Ah! The May Two-Four weekend. Victoria Day. What Canadians young and old laughingly associate with the start of spring, that mythical time when snow stops falling and people wander into the garden to initiate hernias. Is it any wonder that at times like this, a man’s thoughts wander to barbecues and beer?

Miraculously, this year, in addition to palpably not taking place anywhere near May 24, the May Two-Four weekend has actually coincided with the start of the vernal season. The buds have appeared on the trees, the birds have been roused from their slumbers, and the sound of lawnmowers (mowing what, exactly?) is carried on the gentle breeze. For Ottawacker Jr., this season has also been synonymous with an introduction to chess.

Chess. Oh My God. I used to fancy myself a bit of a chess player. As with my downhill skiing prowess, this notion came from the complete impossibility of measuring my ability against anyone else. As I zoomed down the artificial slope at Bebington in May, passing the hapless four year-olds and assembled geriatrics with something approaching aplomb, I could see myself representing Great Britain in the winter Olympics. I might not win gold, but I might conceivably make the podium.

This notion lasted until I went on my first skiing trip with the school (to a place near Malcesine in the Dolomites, if you are interested). I can remember the exact moment; I was working away on the green slope, feeling pretty confident that I had mastered the technique of snowploughing (after only six days of intensive lessons) when I was passed by a woman pushing a stroller. This, not unnaturally, caused me to fall over. But there was no mistake – a woman on skis was pushing a stroller with a toddler in it down the green slope. Quicker than me. My hopes of Olympic glory disappeared in a flash, never to return.

It was the same thing with chess. In Liverpool in the late 70s, those that played chess were an élite band of intellectuals (or so we liked to think). In my school, there were only two of us that admitted to playing and I was comfortably the second best. Nonetheless, when the headmaster announced there would be a Chess Congress, I signed up with all the enthusiasm of a 12-year-old being told he had to go and represent the school or resit the extra chemistry test my appalling exam marks had warranted.

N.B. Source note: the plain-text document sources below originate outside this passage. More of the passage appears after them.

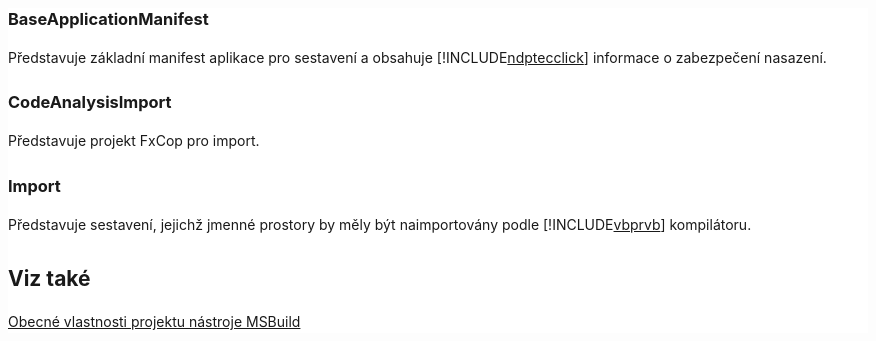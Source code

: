 ### <a name="baseapplicationmanifest"></a>BaseApplicationManifest  
 Představuje základní manifest aplikace pro sestavení a obsahuje [!INCLUDE[ndptecclick](../includes/ndptecclick-md.md)] informace o zabezpečení nasazení.  
  
### <a name="codeanalysisimport"></a>CodeAnalysisImport  
 Představuje projekt FxCop pro import.  
  
### <a name="import"></a>Import  
 Představuje sestavení, jejichž jmenné prostory by měly být naimportovány podle [!INCLUDE[vbprvb](../includes/vbprvb-md.md)] kompilátoru.  
  
## <a name="see-also"></a>Viz také  
 [Obecné vlastnosti projektu nástroje MSBuild](../msbuild/common-msbuild-project-properties.md)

The Congress itself – always capitalized, no idea why – took place in a technical college somewhere in Liverpool city centre, so off I went on a Saturday morning to bring glory to my school. In the first game, I was paired with someone so fat his arms couldn’t reach the board (he must have had a lunette cut out for him in his school to be able to play) so I won by default. This was going to be easy. Similarly, in the second game, my opponent took his allotted 15 minutes deciding on his opening gambit. So I made it out of my qualifying group with ease.

It was in the second group phase that things started to get a little more difficult; now, I was playing against people who had some rudimentary knowledge of the game. I struggled to a draw in the first game, but had been somewhat distracted by the clash going on at the next table between the other two participants in my group. It wasn’t so much that they were loud, it was the speed at which they were playing. Move, slap the clock; move, slap the clock; move, slap the clock… While I was sitting there with my tongue firmly clenched between my teeth pondering which of my pawns I should move first, they were both moving up and down and around the board with ease, capturing pieces and nodding heads as they assessed the board with the same look of respect for each other’s strategic intelligence that I imagine Rommel and Montgomery had for each other in the desert.

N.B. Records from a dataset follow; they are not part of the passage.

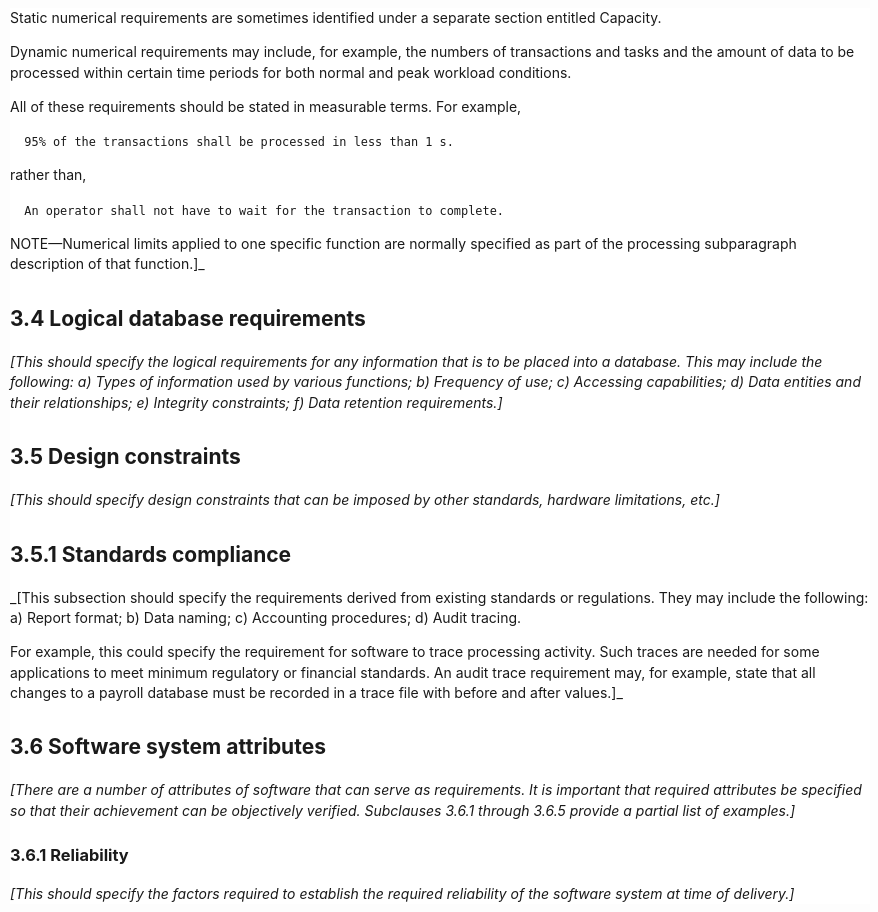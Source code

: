 Static numerical requirements are sometimes identified under a separate section entitled Capacity.

Dynamic numerical requirements may include, for example, the numbers of transactions and tasks and the amount of data to be processed within certain time periods for both normal and peak workload conditions.

All of these requirements should be stated in measurable terms. For example,
```
  95% of the transactions shall be processed in less than 1 s.
```
rather than,
```
  An operator shall not have to wait for the transaction to complete.
```
NOTE—Numerical limits applied to one specific function are normally specified as part of the processing subparagraph description of that function.]_

## 3.4 Logical database requirements
_[This should specify the logical requirements for any information that is to be placed into a database. This may include the following:
a) Types of information used by various functions;
b) Frequency of use;
c) Accessing capabilities;
d) Data entities and their relationships;
e) Integrity constraints;
f) Data retention requirements.]_

## 3.5 Design constraints
_[This should specify design constraints that can be imposed by other standards, hardware limitations, etc.]_

## 3.5.1 Standards compliance
_[This subsection should specify the requirements derived from existing standards or regulations. They may include the following:
a) Report format;
b) Data naming;
c) Accounting procedures;
d) Audit tracing.

For example, this could specify the requirement for software to trace processing activity. Such traces are needed for some applications to meet minimum regulatory or financial standards. An audit trace requirement may, for example, state that all changes to a payroll database must be recorded in a trace file with before and after values.]_

## 3.6 Software system attributes
_[There are a number of attributes of software that can serve as requirements. It is important that required attributes be specified so that their achievement can be objectively verified. Subclauses 3.6.1 through 3.6.5 provide a partial list of examples.]_

### 3.6.1 Reliability
_[This should specify the factors required to establish the required reliability of the software system at time of delivery.]_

They too managed a draw. So when the second game came, all four of us were in a tie to progress to the knockout phase of the congress, taking place that afternoon. The second game was over in under five minutes. I still don’t know how I managed to lose without taking a single piece, but I did. Still, that was a triumph compared to the final game. That lasted six moves. I could feel my cheeks burning in shame as I scarpered out of the Congress, dreams shattered.

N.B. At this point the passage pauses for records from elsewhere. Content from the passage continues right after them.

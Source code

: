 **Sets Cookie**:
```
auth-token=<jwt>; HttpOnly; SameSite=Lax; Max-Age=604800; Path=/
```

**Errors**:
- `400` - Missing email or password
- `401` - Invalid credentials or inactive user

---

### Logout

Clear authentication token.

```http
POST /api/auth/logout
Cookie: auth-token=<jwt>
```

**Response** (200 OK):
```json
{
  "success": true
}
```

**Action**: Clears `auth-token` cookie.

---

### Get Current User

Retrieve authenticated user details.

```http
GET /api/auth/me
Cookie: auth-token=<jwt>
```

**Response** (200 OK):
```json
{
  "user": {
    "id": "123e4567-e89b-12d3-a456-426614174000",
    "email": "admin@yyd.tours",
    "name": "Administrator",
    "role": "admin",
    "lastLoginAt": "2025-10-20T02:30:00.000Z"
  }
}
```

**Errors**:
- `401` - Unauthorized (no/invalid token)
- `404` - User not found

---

Worse was to come. In assembly, the headmaster announced the results of the Congress to the congregated school. The two participants were called up to the stage to be congratulated on their efforts; one of us had done well and reached the quarter final. The other one was me. Still, I had managed two wins and a draw and had been beaten apparently by the losing finalist. I slunk back to my seat well aware that my results did not sound impressive and were in fact a lot less impressive than they sounded. And I have never forgotten the difference between someone who can play chess, and someone who can play chess well…

So, when Ottawacker Jr. mentioned casually that his friend wanted to play chess against him on ZOOM, it was with a certain reluctance that I blew the dust off the chess pieces and set up the board to teach him the basics. It’ll only be a matter of days before he beats me.